Scientific classification
- Kingdom: Plantae
- Clade: Tracheophytes
- Clade: Angiosperms
- Clade: Eudicots
- Clade: Rosids
- Order: Oxalidales
- Family: Cunoniaceae
- Genus: Eucryphia
- Species: E. wilkiei
- Binomial name: Eucryphia wilkiei B.Hyland

= Eucryphia wilkiei =

- Genus: Eucryphia
- Species: wilkiei
- Authority: B.Hyland
- Conservation status: VU

Species of tree

Eucryphia wilkiei is a species of rainforest shrub endemic to restricted areas of cloud forests on mountain tops in the Wet Tropics region of northeastern Queensland, Australia. As of Nov 2013, botanists classify Eucryphia in the family Cunoniaceae.

Naturally, they grow 1 to 6 m tall and occur only within an altitude range of about 1200 to 1500 m.

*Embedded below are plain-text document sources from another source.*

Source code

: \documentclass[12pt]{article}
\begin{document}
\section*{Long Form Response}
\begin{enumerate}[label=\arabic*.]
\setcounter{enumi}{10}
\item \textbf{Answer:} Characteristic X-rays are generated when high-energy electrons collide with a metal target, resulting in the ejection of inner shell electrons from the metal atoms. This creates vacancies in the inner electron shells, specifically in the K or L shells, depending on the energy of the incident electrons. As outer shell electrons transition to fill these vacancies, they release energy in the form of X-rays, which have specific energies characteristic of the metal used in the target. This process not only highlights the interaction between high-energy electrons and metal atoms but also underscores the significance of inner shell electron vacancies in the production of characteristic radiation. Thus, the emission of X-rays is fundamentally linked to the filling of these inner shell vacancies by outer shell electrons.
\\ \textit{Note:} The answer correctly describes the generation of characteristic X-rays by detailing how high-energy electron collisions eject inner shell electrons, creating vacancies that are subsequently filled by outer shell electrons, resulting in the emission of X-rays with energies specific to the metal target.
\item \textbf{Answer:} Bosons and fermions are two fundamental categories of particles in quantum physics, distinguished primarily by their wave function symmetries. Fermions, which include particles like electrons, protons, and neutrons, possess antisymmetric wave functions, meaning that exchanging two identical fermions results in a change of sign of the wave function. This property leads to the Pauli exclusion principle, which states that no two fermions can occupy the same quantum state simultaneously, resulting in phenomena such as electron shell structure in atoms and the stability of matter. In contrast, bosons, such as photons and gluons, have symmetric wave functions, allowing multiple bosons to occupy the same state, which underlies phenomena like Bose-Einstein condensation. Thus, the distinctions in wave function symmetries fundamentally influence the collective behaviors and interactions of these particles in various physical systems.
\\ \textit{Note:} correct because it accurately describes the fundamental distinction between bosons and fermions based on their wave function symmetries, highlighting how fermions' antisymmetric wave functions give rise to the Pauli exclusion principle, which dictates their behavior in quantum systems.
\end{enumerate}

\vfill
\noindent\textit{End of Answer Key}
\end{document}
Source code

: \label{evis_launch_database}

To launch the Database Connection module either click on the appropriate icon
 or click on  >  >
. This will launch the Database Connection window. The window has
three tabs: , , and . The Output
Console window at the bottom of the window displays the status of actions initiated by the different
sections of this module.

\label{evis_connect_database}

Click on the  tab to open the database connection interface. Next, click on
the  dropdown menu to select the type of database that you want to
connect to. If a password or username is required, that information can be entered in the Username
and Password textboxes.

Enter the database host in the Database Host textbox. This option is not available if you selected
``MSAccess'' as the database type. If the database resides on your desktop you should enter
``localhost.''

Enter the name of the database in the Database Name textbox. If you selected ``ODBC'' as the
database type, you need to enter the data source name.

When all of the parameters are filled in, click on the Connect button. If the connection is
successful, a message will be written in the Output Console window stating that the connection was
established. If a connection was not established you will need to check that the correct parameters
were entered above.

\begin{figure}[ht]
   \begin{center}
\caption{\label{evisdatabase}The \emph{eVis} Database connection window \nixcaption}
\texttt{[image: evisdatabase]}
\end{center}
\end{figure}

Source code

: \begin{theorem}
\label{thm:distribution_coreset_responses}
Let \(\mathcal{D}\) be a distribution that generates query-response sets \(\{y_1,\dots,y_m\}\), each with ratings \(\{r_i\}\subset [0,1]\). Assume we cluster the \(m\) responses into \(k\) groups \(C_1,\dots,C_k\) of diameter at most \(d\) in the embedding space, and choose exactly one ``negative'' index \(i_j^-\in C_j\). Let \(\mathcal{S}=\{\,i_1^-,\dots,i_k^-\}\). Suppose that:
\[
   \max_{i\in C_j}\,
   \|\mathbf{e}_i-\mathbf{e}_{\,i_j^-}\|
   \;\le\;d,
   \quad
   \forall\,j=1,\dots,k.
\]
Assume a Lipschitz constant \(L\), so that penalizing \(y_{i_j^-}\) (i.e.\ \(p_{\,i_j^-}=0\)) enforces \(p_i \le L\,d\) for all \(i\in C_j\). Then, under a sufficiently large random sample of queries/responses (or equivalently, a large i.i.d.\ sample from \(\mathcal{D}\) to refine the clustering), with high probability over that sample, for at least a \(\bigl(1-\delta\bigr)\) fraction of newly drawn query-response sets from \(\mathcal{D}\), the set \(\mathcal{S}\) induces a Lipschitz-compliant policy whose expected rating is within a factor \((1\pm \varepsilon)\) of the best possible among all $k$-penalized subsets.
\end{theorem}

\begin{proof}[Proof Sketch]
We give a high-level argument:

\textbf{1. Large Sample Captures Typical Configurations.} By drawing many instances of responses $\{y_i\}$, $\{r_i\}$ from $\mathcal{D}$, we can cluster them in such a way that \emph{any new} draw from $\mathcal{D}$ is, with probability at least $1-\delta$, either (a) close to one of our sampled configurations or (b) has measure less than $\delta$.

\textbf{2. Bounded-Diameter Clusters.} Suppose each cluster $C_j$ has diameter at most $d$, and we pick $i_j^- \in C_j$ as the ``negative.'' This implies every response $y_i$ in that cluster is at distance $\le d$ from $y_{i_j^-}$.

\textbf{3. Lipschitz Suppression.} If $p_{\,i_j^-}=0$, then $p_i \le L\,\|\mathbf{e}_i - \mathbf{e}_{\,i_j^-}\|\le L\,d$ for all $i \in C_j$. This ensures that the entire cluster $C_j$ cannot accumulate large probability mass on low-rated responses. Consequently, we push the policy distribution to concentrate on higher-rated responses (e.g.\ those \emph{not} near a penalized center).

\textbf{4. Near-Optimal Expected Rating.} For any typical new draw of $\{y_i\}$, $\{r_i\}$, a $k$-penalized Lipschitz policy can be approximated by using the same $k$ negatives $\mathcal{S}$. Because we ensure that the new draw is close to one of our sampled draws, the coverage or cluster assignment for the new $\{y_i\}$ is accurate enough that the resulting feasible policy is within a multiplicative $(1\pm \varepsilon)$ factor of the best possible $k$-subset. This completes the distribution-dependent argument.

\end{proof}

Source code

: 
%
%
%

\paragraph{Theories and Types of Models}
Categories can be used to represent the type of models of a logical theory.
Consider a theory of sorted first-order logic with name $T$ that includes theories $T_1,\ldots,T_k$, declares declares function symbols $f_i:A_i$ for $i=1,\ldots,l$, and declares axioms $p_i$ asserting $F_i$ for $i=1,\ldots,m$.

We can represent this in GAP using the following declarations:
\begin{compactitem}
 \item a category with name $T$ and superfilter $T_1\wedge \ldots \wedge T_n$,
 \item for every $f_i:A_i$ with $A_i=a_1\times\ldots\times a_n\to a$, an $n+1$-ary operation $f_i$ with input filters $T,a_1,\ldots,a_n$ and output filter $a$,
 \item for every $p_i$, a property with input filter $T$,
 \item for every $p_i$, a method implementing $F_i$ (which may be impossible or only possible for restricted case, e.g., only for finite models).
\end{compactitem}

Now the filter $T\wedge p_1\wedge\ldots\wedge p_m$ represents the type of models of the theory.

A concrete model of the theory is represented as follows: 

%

In Jan. 1970 Jack (John H.) Wilkie (1902–1997), orchid expert and botanical explorer of the Mount Bellenden Ker region, was the first European–Australian person to scientifically discover them. Bernie Hyland formally scientifically described the species name in 1997.

Eucryphia wilkiei’s, endemic, very restricted distribution has obtained the conservation status of "vulnerable", officially listed in the regulation current as of 27 Sept 2013, of the Queensland government legislation, the Nature Conservation Act 1992.